Sunday, May 1, 2016

the dog splice

The couch faces west and the autumn sun unravelled itself across the floor to where I was sitting, book on lap, beer in left hand. The view was all sparkle and golden explosions where my eyes were looking, so I closed them and focussed instead on the warm orange pink of my backlit eyelids- seeing nothing, but looking at the colours while my right hand draped from the arm of the couch, relaxed and loose.

Rising to that hand Smiling Billy lifted his head and adjusted his posture to be more fully under the space between fingers, confident  they would be on Automatic Stroke. And they were. He didn't know then, like I did, that it was his last day with us before leaving to be adopted.

This is all about bitter-sweet. Simple, everyday sensations and moments that become more beautiful because the moment has limits and what is present and powerful now will not be forever. These are the things I take note of and try hardest to hold onto,  remember and  recreate, but they can't be replicated. It isn't the event that has been moving, it is the context and the meaning and the ephemeral, ungraspable and insubstantial qualities of joy that come upon me when I least expect them.

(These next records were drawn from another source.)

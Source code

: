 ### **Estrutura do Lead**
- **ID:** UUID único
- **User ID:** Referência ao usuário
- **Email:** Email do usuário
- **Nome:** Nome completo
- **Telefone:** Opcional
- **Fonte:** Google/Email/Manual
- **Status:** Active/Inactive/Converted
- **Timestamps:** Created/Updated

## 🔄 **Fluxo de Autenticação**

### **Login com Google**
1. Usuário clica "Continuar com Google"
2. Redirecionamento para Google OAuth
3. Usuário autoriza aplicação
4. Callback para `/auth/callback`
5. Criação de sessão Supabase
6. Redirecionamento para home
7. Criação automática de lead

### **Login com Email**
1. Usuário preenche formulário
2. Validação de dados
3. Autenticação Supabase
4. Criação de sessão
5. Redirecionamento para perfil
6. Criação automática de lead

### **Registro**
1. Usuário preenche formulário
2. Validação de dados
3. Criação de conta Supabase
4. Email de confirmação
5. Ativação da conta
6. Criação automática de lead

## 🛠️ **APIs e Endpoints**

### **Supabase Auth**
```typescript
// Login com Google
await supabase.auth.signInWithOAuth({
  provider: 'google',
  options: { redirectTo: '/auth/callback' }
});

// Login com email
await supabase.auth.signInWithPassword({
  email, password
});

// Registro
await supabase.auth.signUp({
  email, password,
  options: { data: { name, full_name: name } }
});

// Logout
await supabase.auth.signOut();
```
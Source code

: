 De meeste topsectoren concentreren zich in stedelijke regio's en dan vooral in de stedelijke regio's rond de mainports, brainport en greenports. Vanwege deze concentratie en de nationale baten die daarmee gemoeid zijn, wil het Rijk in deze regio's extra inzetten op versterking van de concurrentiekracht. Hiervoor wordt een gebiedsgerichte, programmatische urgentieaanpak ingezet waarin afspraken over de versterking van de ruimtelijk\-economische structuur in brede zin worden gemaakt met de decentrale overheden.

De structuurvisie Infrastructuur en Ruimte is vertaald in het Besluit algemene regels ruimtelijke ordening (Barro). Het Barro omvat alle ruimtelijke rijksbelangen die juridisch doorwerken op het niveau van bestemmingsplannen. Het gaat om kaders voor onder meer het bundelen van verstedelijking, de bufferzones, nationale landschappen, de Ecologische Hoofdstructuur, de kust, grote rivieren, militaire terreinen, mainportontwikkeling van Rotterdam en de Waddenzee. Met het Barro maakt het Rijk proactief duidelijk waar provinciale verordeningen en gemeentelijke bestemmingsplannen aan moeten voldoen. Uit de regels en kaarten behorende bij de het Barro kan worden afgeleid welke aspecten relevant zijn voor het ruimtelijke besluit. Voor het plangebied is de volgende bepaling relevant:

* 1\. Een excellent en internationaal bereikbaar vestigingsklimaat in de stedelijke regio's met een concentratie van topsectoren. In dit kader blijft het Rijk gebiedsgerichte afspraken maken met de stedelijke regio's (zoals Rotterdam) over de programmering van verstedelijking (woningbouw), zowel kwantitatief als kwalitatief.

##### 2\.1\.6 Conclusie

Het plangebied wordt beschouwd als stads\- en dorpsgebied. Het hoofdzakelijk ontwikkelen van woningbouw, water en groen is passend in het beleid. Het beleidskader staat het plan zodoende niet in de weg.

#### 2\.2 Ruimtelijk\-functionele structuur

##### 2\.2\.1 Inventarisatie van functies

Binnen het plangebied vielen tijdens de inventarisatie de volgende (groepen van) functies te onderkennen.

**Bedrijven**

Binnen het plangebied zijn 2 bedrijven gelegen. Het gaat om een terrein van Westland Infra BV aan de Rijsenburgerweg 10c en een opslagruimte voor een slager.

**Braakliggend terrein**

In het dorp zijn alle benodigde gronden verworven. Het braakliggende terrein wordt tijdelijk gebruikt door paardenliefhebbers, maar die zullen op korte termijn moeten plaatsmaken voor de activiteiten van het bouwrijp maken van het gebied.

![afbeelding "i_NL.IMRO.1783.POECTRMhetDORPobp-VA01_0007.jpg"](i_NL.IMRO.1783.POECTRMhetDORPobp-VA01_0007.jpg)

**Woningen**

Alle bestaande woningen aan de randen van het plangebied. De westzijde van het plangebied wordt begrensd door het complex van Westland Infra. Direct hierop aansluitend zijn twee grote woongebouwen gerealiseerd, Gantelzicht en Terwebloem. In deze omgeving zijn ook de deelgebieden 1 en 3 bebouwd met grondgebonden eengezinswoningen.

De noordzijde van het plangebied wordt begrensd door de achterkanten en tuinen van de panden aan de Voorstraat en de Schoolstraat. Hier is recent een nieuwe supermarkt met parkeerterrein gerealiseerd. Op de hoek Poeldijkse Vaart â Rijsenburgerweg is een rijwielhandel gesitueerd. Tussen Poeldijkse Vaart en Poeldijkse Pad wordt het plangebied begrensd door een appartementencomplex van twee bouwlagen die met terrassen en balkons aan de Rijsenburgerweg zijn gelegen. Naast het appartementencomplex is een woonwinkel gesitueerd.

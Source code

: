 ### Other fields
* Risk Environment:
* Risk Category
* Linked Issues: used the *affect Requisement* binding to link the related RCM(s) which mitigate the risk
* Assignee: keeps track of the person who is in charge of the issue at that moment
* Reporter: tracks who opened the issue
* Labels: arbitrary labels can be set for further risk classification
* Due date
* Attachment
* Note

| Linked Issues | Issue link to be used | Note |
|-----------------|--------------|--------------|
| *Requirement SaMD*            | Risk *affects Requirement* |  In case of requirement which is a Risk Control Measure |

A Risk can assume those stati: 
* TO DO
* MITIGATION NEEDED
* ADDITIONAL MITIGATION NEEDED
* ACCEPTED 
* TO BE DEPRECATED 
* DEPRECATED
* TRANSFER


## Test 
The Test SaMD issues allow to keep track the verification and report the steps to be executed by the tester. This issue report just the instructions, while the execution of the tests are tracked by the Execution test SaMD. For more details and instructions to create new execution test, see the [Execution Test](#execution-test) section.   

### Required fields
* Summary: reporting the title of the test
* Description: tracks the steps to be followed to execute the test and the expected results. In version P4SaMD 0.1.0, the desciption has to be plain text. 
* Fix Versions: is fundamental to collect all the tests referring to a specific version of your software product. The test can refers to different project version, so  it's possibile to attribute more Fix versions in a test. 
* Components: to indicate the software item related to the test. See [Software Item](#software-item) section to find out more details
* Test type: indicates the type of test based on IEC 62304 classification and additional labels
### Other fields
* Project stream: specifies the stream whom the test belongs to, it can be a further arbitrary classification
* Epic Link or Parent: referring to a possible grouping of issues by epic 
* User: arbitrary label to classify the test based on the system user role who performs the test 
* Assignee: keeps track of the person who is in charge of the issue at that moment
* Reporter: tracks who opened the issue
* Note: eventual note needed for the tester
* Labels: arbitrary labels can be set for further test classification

 Billy was a shadow, a pal, and the least complicated foster dog we've had. A wiggler, and always involved in whatever was going on, he was  loose, laid-back and long, soft as feathers, dreamy, enthusiastic and always hungry. He left us considerably heavier than he was when he arrived. He has moved onto a happy pet-friendly extended family.

The 'dog splice' above is of Billy, Panda in the middle (she is still with us) and Sooty below, anchoring the team. Together they were like a pod of hyperactive dolphins when ready for a walk, a camp of teenage boys when things became competitive, and an ageing choir when a phone rang.

Walking the three was an absolute joy as the four of us would head up the middle of our country road in straight almost military formation, turning in unison to follow birds that flew across our path and waiting patiently and without pulling while one of our squadron squirted a tree, bin or interesting patch of ground.

I document this story because I've really enjoyed the process and these moments are easily forgotten, but I have learnt from my blog that a post can send me back into an experience...and occasionally I notice that others seem to find them worth revisiting too.